▶ [Required work]: Wherever a line below holds the word "small", copy that line.
*** Opening of Data to process ***
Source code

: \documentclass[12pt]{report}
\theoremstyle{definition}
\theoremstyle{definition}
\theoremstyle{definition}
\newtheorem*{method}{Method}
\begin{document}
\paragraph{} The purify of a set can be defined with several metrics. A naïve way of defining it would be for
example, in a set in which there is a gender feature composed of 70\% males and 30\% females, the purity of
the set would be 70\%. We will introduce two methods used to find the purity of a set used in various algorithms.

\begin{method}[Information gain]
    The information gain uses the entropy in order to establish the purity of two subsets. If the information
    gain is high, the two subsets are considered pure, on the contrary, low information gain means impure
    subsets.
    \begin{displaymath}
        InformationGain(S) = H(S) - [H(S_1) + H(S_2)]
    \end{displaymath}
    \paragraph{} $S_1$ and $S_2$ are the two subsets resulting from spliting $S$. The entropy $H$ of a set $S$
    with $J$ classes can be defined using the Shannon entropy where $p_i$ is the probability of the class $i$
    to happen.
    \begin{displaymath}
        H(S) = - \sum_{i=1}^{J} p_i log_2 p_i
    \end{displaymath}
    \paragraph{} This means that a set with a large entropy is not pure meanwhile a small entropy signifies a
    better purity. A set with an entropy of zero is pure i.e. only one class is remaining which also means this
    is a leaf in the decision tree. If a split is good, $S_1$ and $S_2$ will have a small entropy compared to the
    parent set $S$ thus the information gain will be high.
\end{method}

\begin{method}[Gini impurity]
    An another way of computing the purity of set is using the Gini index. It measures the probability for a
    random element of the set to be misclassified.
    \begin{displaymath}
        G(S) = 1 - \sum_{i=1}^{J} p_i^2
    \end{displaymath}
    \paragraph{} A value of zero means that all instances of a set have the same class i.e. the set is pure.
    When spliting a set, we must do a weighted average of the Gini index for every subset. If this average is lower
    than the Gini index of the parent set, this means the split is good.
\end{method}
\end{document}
*** Close of Data to process ***
▶ [Problem solution]:
    \paragraph{} This means that a set with a large entropy is not pure meanwhile a small entropy signifies a
    is a leaf in the decision tree. If a split is good, $S_1$ and $S_2$ will have a small entropy compared to the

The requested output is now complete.